Wow that's crazy what I read on Silkies and buff Orpingtons was mostly said to be sweet and docile breeds generally! I'm worried with him because I'm basically on time frame with correcting his behavior..I'm giving myself until his spurs are to that point where they're bigger..I have a 6 and 10yr old which for the most part do very well with following my instructions on what to do when he is about to charge them but having kids in the mix makes it that more challenging. What are skeleton crews exactly? Is it just local breeders that will offer up poorly bred chickens and or roosters or something? BYC forum I'm on quite a few others had same situation!


----------



## B_Chickle01

Poultry Judge said:


> Some people have pretty good luck with training. I have a bunch of roosters and they all get along okay but they were all hand raised and have enough room not to get in trouble. Just my humble opinion, your one Sebright Roo might have a tiny bit of Game Fowl in him.


What are some suggestions that you know of that have seem to be successful in correction behavior? I'm more then open to advice and willing to try everything I possibly can so that he can stay with us! My whole flock was hand raised As well other then the older hen I took in over beginning of summer!? Our roosters get along ok it's just the one i posted above that is aggressive towards humans! Out of no where he switched and has been doing this Im guessing it was when his hormones kicked in? A few other people guessed game fowl as well! couple others said maybe Sebright and old English mix. We had to recently just in past couple months had to switch them from free range to a big enclosed run they have a lot of space but I've been trying to find things to help them so they aren't so bored! They went from free ranging on 4 acres to closed off run so i know they're not too pleased to say the least but we had hawk attack and I can't take another loss! I've made piñatas out of fruit and cabbage stuff like that to help. Even made them a swing! Do you have any other ideas?


----------



## robin416

B_Chickle01 said:


> Wow that's crazy what I read on Silkies and buff Orpingtons was mostly said to be sweet and docile breeds generally! I'm worried with him because I'm basically on time frame with correcting his behavior..I'm giving myself until his spurs are to that point where they're bigger..I have a 6 and 10yr old which for the most part do very well with following my instructions on what to do when he is about to charge them but having kids in the mix makes it that more challenging. What are skeleton crews exactly? Is it just local breeders that will offer up poorly bred chickens and or roosters or something? BYC forum I'm on quite a few others had same situation!

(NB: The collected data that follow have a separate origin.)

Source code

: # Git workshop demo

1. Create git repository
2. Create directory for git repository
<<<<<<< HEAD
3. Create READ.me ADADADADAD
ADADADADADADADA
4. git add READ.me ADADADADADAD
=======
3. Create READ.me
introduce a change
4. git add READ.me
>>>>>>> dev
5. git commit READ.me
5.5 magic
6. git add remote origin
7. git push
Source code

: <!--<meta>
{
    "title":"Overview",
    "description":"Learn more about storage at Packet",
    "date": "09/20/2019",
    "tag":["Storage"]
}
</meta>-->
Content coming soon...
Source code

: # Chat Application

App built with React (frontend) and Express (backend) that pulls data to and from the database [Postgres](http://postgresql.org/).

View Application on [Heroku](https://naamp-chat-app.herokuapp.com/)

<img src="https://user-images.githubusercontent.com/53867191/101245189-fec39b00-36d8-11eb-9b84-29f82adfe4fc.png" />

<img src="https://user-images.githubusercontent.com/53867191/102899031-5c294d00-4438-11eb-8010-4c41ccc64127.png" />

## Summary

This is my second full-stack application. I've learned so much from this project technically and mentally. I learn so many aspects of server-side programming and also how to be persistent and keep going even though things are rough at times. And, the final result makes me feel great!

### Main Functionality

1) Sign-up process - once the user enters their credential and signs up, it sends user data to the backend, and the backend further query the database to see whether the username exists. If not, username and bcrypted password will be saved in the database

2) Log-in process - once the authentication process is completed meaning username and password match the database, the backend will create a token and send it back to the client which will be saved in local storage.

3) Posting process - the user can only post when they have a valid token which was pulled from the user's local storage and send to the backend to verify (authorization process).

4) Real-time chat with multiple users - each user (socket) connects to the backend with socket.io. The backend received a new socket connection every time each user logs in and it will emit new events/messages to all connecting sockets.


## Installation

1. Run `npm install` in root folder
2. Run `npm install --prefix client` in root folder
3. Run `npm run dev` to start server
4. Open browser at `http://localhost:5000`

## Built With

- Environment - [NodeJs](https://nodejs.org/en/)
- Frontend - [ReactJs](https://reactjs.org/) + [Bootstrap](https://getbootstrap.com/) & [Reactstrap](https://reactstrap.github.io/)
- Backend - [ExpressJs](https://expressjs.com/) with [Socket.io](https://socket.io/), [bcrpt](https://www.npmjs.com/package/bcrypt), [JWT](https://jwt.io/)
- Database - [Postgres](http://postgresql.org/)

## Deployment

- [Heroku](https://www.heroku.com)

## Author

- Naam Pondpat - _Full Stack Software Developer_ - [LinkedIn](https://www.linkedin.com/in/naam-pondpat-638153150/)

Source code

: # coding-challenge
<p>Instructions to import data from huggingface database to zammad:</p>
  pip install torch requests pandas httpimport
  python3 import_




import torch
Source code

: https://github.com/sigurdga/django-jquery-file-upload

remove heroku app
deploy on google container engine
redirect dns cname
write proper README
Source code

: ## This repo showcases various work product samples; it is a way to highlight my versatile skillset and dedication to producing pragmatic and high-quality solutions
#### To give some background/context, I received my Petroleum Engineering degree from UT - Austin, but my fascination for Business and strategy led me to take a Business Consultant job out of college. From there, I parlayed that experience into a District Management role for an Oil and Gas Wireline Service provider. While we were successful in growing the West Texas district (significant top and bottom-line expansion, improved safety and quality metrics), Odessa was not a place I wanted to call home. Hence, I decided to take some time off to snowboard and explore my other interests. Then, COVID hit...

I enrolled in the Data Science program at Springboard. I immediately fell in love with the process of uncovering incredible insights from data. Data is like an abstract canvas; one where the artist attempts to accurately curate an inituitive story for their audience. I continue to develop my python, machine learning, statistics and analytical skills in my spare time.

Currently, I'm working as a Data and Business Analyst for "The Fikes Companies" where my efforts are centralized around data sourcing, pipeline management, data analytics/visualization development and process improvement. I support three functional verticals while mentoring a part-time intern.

By skeleton crew I meant not enough people to work with the thousands of chicks being shipped. Not enough people to sex chicks accurately.

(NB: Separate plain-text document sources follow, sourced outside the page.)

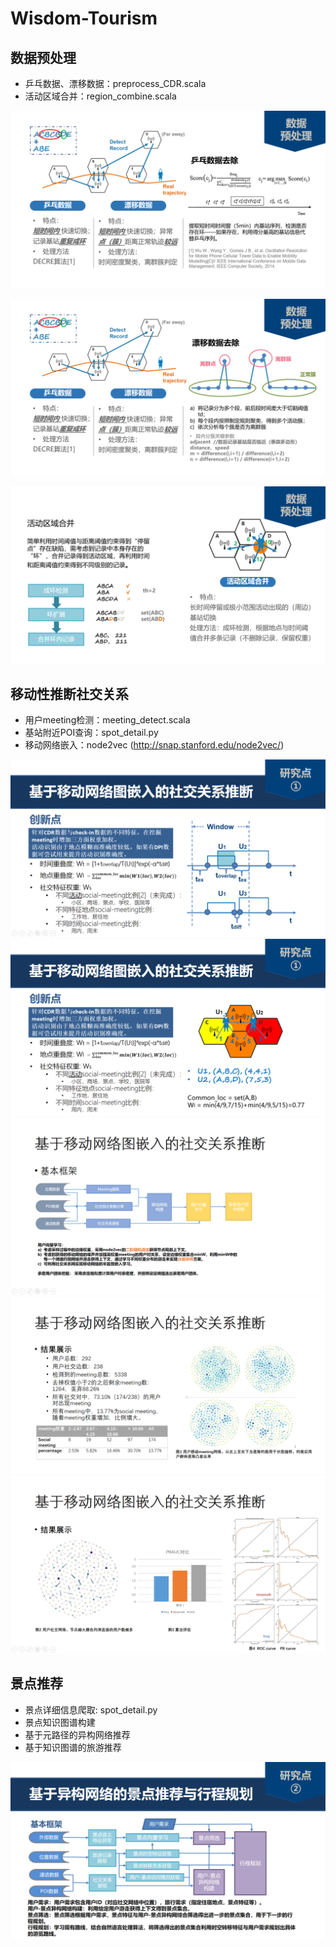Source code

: # Wisdom-Tourism

## 数据预处理

* 乒乓数据、漂移数据：preprocess_CDR.scala
* 活动区域合并：region_combine.scala

![乒乓数据处理](https://github.com/FengYue95/Wisdom-Tourism/blob/master/img/1.png)

![漂移数据处理](https://github.com/FengYue95/Wisdom-Tourism/blob/master/img/2.png)

![活动区域合并](https://github.com/FengYue95/Wisdom-Tourism/blob/master/img/3.png)

## 移动性推断社交关系

* 用户meeting检测：meeting_detect.scala
* 基站附近POI查询：spot_detail.py
* 移动网络嵌入：node2vec  (http://snap.stanford.edu/node2vec/)

![用户meeting检测](https://github.com/FengYue95/Wisdom-Tourism/blob/master/img/4.png)
![用户meeting检测](https://github.com/FengYue95/Wisdom-Tourism/blob/master/img/5.png)
![移动网络嵌入](https://github.com/FengYue95/Wisdom-Tourism/blob/master/img/6.png)
![移动网络嵌入](https://github.com/FengYue95/Wisdom-Tourism/blob/master/img/7.png)
![移动网络嵌入](https://github.com/FengYue95/Wisdom-Tourism/blob/master/img/8.png)

## 景点推荐

* 景点详细信息爬取: spot_detail.py
* 景点知识图谱构建
* 基于元路径的异构网络推荐
* 基于知识图谱的旅游推荐

![景点推荐](https://github.com/FengYue95/Wisdom-Tourism/blob/master/img/9.png)
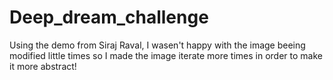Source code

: # Deep_dream_challenge
Using the demo from Siraj Raval, I wasen't happy with the image beeing modified little times so I made the image iterate more times in order to make it more abstract!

For the most part those breeds are laid back and easy going. But there can still be those that don't follow the program.


----------



## Poultry Judge

It sounds as if you have done quite a bit already to make their environment nice. If they have enough room, you are into the realm of straight up chicken behavior. I would not tolerate him flogging your family members under any circumstances. If he was mine, he would be separated on the outside of the run for a while during the day, so as to be less disruptive, and then observe everyone's behavior. If he doesn't change, then maybe a change of flock, ie; he goes somewhere else. Just my opinion.


----------



## B_Chickle01

robin416 said:


> By skeleton crew I meant not enough people to work with the thousands of chicks being shipped. Not enough people to sex chicks accurately.
> 
> For the most part those breeds are laid back and easy going. But there can still be those that don't follow the program.

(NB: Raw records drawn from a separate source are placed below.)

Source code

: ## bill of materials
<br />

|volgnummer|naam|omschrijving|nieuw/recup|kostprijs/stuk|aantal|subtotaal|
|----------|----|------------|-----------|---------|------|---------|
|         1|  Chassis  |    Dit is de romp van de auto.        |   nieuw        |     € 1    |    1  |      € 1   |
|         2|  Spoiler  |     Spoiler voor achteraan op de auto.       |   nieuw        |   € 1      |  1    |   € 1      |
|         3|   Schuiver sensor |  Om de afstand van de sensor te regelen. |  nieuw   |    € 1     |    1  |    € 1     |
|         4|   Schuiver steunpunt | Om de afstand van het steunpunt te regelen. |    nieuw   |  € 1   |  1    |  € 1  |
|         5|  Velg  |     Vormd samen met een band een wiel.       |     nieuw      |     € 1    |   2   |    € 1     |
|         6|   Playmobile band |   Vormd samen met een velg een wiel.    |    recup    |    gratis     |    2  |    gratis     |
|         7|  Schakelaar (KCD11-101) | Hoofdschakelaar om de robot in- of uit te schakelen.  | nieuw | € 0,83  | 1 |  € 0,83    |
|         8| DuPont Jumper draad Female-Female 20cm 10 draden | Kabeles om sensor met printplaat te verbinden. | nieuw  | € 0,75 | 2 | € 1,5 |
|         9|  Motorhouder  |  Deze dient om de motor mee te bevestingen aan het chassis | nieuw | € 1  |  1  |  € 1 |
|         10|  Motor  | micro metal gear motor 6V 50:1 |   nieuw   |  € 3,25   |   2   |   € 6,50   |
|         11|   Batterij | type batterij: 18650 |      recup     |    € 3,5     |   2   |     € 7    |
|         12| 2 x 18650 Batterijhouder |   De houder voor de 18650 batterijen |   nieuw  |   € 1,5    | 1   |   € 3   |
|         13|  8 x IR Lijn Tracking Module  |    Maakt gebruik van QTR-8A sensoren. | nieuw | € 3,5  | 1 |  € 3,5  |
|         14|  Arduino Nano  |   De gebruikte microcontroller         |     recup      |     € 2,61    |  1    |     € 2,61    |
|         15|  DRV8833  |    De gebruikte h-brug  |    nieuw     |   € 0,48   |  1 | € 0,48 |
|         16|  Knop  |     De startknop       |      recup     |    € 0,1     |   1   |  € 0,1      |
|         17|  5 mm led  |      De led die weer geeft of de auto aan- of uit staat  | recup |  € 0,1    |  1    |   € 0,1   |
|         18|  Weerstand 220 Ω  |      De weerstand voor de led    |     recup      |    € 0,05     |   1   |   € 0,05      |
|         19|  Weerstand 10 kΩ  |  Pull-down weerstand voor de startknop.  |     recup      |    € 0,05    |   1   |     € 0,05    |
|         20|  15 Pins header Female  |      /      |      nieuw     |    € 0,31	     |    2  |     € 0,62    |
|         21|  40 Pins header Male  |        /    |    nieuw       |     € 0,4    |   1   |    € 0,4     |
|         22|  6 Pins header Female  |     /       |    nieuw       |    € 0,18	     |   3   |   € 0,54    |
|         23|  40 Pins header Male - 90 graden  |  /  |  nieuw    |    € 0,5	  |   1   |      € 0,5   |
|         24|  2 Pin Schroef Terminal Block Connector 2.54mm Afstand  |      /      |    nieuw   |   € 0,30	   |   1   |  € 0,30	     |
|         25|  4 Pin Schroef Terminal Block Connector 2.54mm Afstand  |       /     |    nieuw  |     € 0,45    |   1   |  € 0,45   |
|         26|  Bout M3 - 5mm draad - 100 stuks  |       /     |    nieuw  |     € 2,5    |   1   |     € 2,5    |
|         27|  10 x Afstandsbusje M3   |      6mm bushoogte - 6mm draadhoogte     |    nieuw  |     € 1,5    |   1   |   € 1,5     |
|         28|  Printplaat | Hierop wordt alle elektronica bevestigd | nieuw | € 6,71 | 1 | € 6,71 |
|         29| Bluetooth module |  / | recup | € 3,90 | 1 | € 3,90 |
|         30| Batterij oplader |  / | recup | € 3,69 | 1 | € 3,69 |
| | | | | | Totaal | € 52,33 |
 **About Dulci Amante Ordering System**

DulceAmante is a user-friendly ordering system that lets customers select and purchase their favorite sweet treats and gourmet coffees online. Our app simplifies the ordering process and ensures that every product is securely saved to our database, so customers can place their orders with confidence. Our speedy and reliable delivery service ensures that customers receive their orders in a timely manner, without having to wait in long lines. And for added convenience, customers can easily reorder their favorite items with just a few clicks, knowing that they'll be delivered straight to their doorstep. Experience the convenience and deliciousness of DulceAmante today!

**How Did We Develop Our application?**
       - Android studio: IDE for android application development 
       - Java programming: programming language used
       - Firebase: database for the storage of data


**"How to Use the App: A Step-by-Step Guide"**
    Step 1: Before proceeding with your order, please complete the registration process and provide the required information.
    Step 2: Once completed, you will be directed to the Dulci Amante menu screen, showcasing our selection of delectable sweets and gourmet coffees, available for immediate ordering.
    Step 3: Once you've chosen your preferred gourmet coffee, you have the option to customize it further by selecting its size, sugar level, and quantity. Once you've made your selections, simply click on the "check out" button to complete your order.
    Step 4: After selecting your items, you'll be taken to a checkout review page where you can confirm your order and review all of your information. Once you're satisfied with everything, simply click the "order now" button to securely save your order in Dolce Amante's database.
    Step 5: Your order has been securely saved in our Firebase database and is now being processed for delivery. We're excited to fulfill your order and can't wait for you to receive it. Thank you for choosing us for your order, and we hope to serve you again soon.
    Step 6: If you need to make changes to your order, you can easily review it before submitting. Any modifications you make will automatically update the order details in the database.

Oh ok gotcha. Thank you for being so helpful and taking the time to answer.


----------



## B_Chickle01

Poultry Judge said:


> It sounds as if you have done quite a bit already to make their environment nice. If they have enough room, you are into the realm of straight up chicken behavior. I would not tolerate him flogging your family members under any circumstances. If he was mine, he would be separated on the outside of the run for a while during the day, so as to be less disruptive, and then observe everyone's behavior. If he doesn't change, then maybe a change of flock, ie; he goes somewhere else. Just my opinion.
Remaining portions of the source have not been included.